BEGIN Exercise data
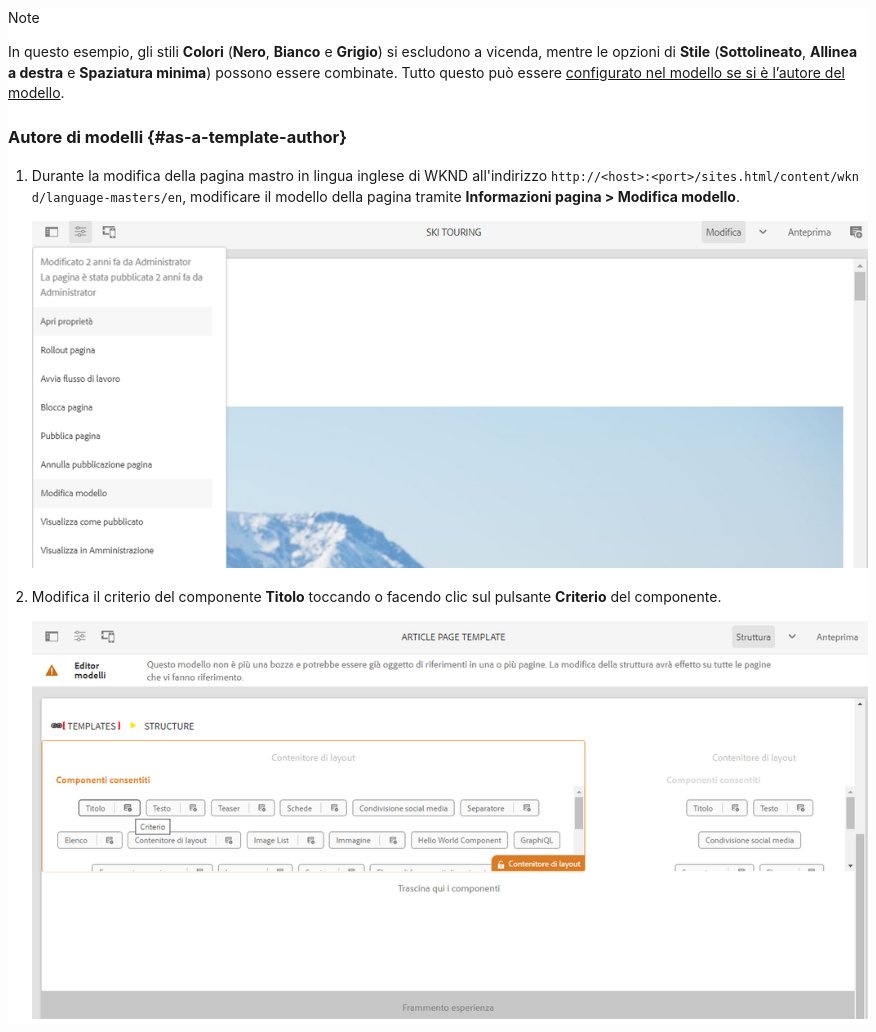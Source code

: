    >[!NOTE]
   >
   >In questo esempio, gli stili **Colori** (**Nero**, **Bianco** e **Grigio**) si escludono a vicenda, mentre le opzioni di **Stile** (**Sottolineato**, **Allinea a destra** e **Spaziatura minima**) possono essere combinate. Tutto questo può essere [configurato nel modello se si è l’autore del modello](#as-a-template-author).

### Autore di modelli  {#as-a-template-author}

1. Durante la modifica della pagina mastro in lingua inglese di WKND all&#39;indirizzo `http://<host>:<port>/sites.html/content/wknd/language-masters/en`, modificare il modello della pagina tramite **Informazioni pagina > Modifica modello**.

   ![Modifica modello](/help/sites-cloud/authoring/assets/style-system-edit-template.png)

1. Modifica il criterio del componente **Titolo** toccando o facendo clic sul pulsante **Criterio** del componente.

   ![Modifica del criterio](/help/sites-cloud/authoring/assets/style-system-edit-policy.png)
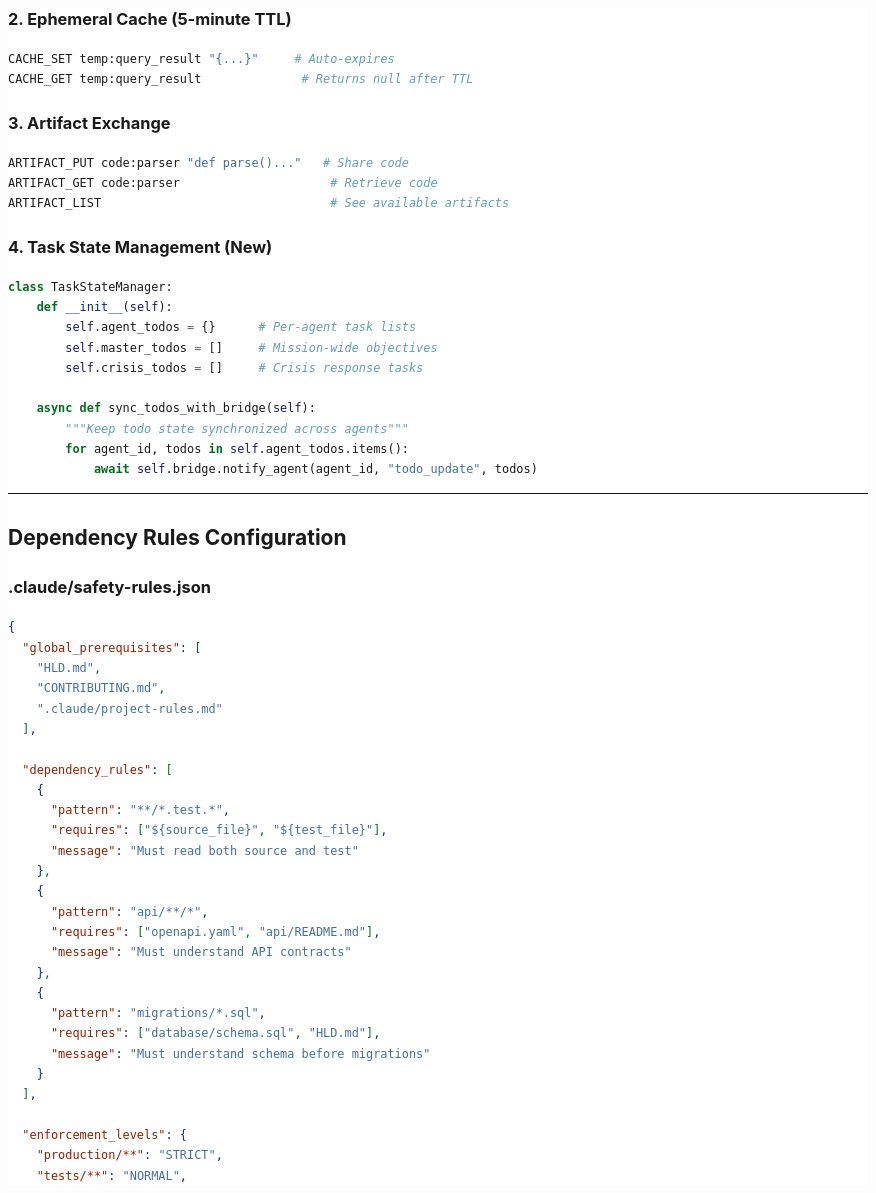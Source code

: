 ### 2. Ephemeral Cache (5-minute TTL)

```python
CACHE_SET temp:query_result "{...}"     # Auto-expires
CACHE_GET temp:query_result              # Returns null after TTL
```

### 3. Artifact Exchange

```python
ARTIFACT_PUT code:parser "def parse()..."   # Share code
ARTIFACT_GET code:parser                     # Retrieve code
ARTIFACT_LIST                                # See available artifacts
```

### 4. Task State Management (New)

```python
class TaskStateManager:
    def __init__(self):
        self.agent_todos = {}      # Per-agent task lists
        self.master_todos = []     # Mission-wide objectives
        self.crisis_todos = []     # Crisis response tasks
        
    async def sync_todos_with_bridge(self):
        """Keep todo state synchronized across agents"""
        for agent_id, todos in self.agent_todos.items():
            await self.bridge.notify_agent(agent_id, "todo_update", todos)
```

---

## Dependency Rules Configuration

### .claude/safety-rules.json

```json
{
  "global_prerequisites": [
    "HLD.md",
    "CONTRIBUTING.md", 
    ".claude/project-rules.md"
  ],
  
  "dependency_rules": [
    {
      "pattern": "**/*.test.*",
      "requires": ["${source_file}", "${test_file}"],
      "message": "Must read both source and test"
    },
    {
      "pattern": "api/**/*",
      "requires": ["openapi.yaml", "api/README.md"],
      "message": "Must understand API contracts"
    },
    {
      "pattern": "migrations/*.sql",
      "requires": ["database/schema.sql", "HLD.md"],
      "message": "Must understand schema before migrations"
    }
  ],
  
  "enforcement_levels": {
    "production/**": "STRICT",
    "tests/**": "NORMAL",
```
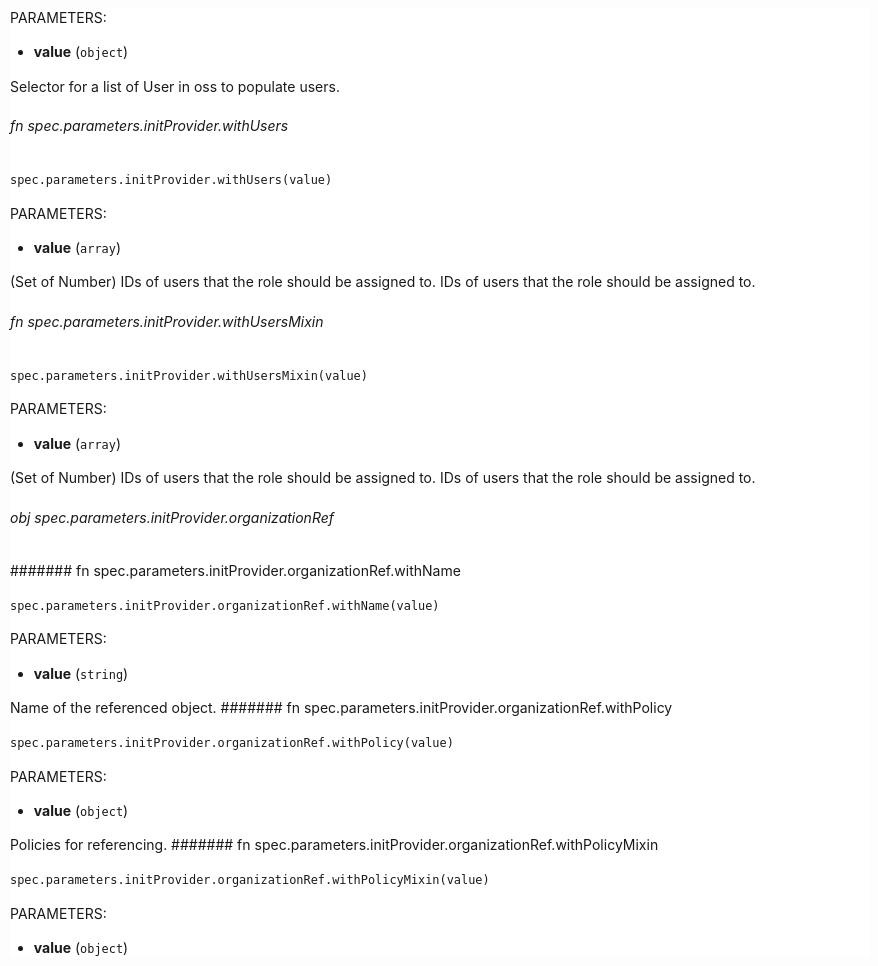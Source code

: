 PARAMETERS:

* **value** (`object`)

Selector for a list of User in oss to populate users.
###### fn spec.parameters.initProvider.withUsers

```jsonnet
spec.parameters.initProvider.withUsers(value)
```

PARAMETERS:

* **value** (`array`)

(Set of Number) IDs of users that the role should be assigned to.
IDs of users that the role should be assigned to.
###### fn spec.parameters.initProvider.withUsersMixin

```jsonnet
spec.parameters.initProvider.withUsersMixin(value)
```

PARAMETERS:

* **value** (`array`)

(Set of Number) IDs of users that the role should be assigned to.
IDs of users that the role should be assigned to.
###### obj spec.parameters.initProvider.organizationRef


####### fn spec.parameters.initProvider.organizationRef.withName

```jsonnet
spec.parameters.initProvider.organizationRef.withName(value)
```

PARAMETERS:

* **value** (`string`)

Name of the referenced object.
####### fn spec.parameters.initProvider.organizationRef.withPolicy

```jsonnet
spec.parameters.initProvider.organizationRef.withPolicy(value)
```

PARAMETERS:

* **value** (`object`)

Policies for referencing.
####### fn spec.parameters.initProvider.organizationRef.withPolicyMixin

```jsonnet
spec.parameters.initProvider.organizationRef.withPolicyMixin(value)
```

PARAMETERS:

* **value** (`object`)
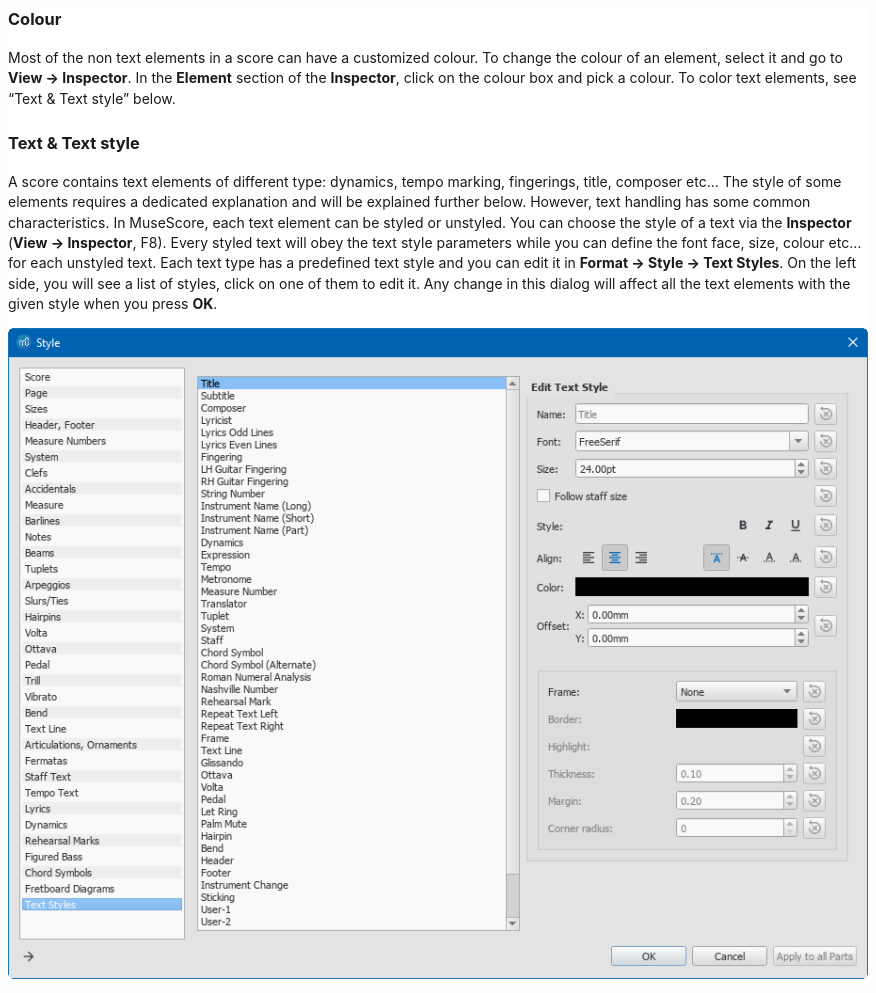 ### Colour

Most of the non text elements in a score can have a customized colour. To change the colour of an element, select it and go to **View → Inspector**. In the **Element** section of the **Inspector**, click on the colour box and pick a colour. To color text elements, see “Text & Text style” below.

### Text & Text style

A score contains text elements of different type: dynamics, tempo marking, fingerings, title, composer etc… The style of some elements requires a dedicated explanation and will be explained further below. However, text handling has some common characteristics. In MuseScore, each text element can be styled or unstyled. You can choose the style of a text via the **Inspector** (**View → Inspector**, F8). Every styled text will obey the text style parameters while you can define the font face, size, colour etc… for each unstyled text. Each text type has a predefined text style and you can edit it in **Format → Style → Text Styles**. On the left side, you will see a list of styles, click on one of them to edit it. Any change in this dialog will affect all the text elements with the given style when you press **OK**.

![Text style](../images/Text-Style_340.png)
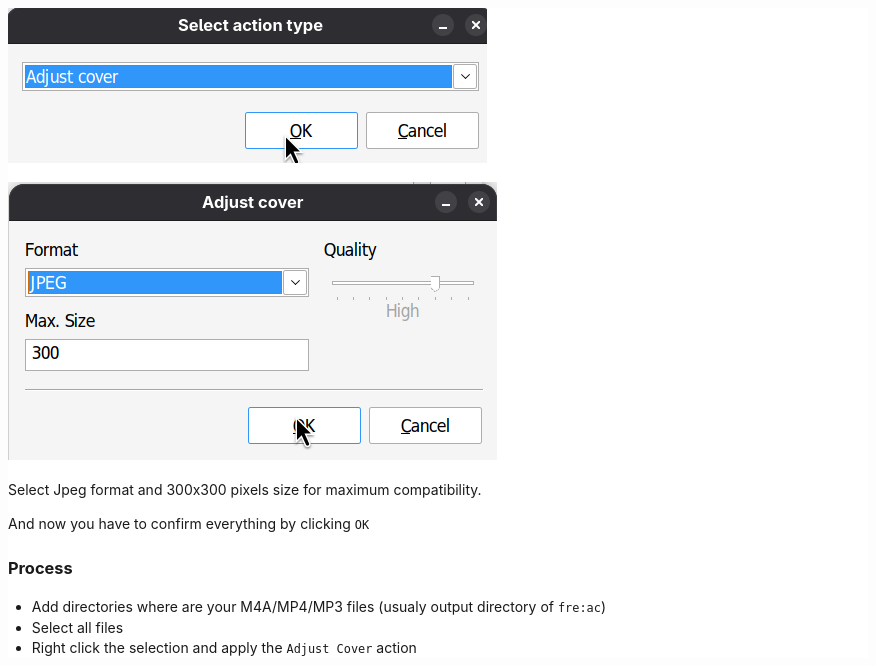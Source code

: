 ![alt text](images/image-54.png)

![alt text](images/image-55.png)

Select Jpeg format and 300x300 pixels size for maximum compatibility.

And now you have to confirm everything by clicking `OK`

### Process

- Add directories where are your M4A/MP4/MP3 files (usualy output directory of `fre:ac`)
- Select all files
- Right click the selection and apply the `Adjust Cover` action
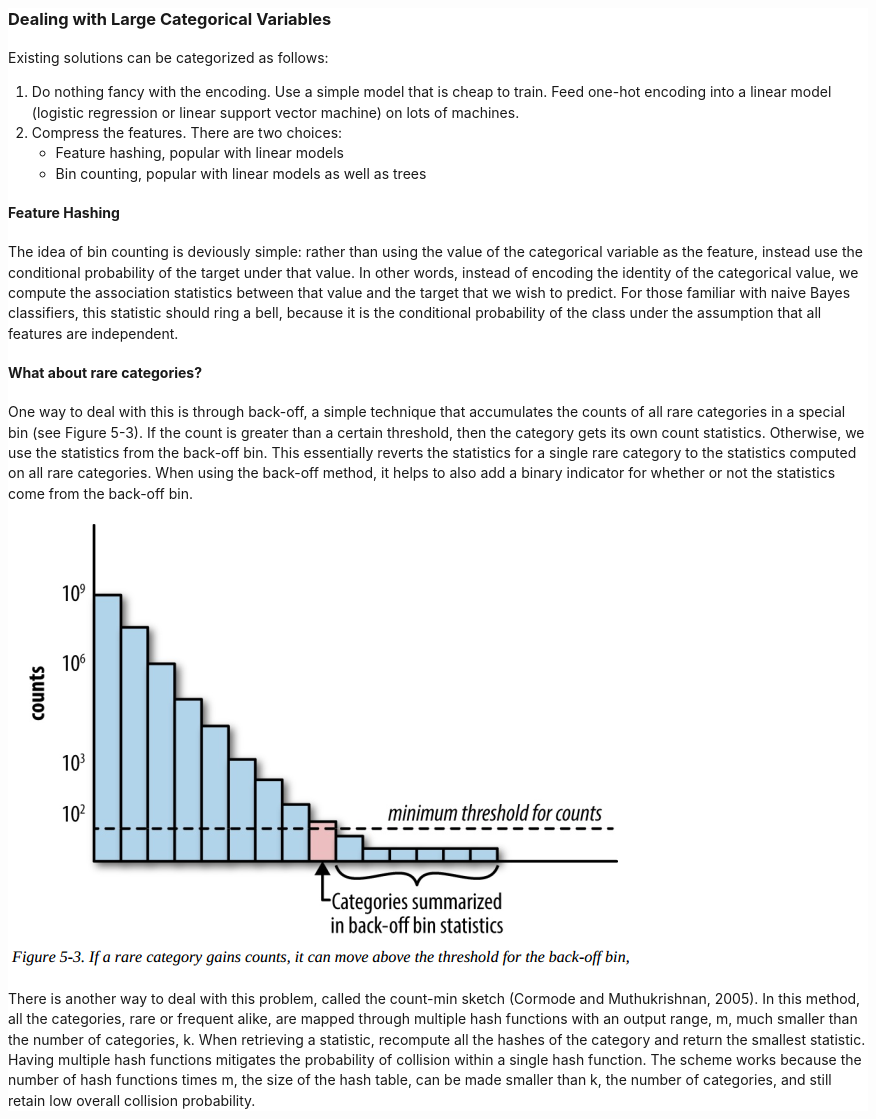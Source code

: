 ### Dealing with Large Categorical Variables
Existing solutions can be categorized as follows:
1. Do nothing fancy with the encoding. Use a simple model that is cheap to train. Feed one-hot encoding into a linear model (logistic regression or linear support vector machine) on lots of machines.
2. Compress the features. There are two choices: 
    * Feature hashing, popular with linear models 
    * Bin counting, popular with linear models as well as trees

#### Feature Hashing
The idea of bin counting is deviously simple: rather than using the value of the categorical variable as the feature, instead use the conditional probability of the target under that value. In other words, instead of encoding the identity of the categorical value, we compute the association statistics between that value and the target that we wish to predict. For those familiar with naive Bayes classifiers, this statistic should ring a bell, because it is the conditional probability of the class under the assumption that all features are independent.

#### What about rare categories?
One way to deal with this is through back-off, a simple technique that accumulates the counts of all rare categories in a special bin (see Figure 5-3). If the count is greater than a certain threshold, then the category gets its own count statistics. Otherwise, we use the statistics from the back-off bin. This essentially reverts the statistics for a single rare category to the statistics computed on all rare categories. When using the back-off method, it helps to also add a binary indicator for whether or not the statistics come from the back-off bin.

![Black-off Bin](https://raw.githubusercontent.com/lucasxlu/blog/master/source/_posts/ml-feml/blackoff_bin.png)

There is another way to deal with this problem, called the count-min sketch (Cormode and Muthukrishnan, 2005). In this method, all the categories, rare or frequent alike, are mapped through multiple hash functions with an output range, m, much smaller than the number of categories, k. When retrieving a statistic, recompute all the hashes of the category and return the smallest statistic. Having multiple hash functions mitigates the probability of collision within a single hash function. The scheme works because the number of hash functions times m, the size of the hash table, can be made smaller than k, the number of categories, and still retain low overall collision probability.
END Exercise data
**Assigned task**. Every line that contains the string "claude" should be returned from the data.

**Response to this exercise**.
### .claude/safety-rules.json
    ".claude/project-rules.md"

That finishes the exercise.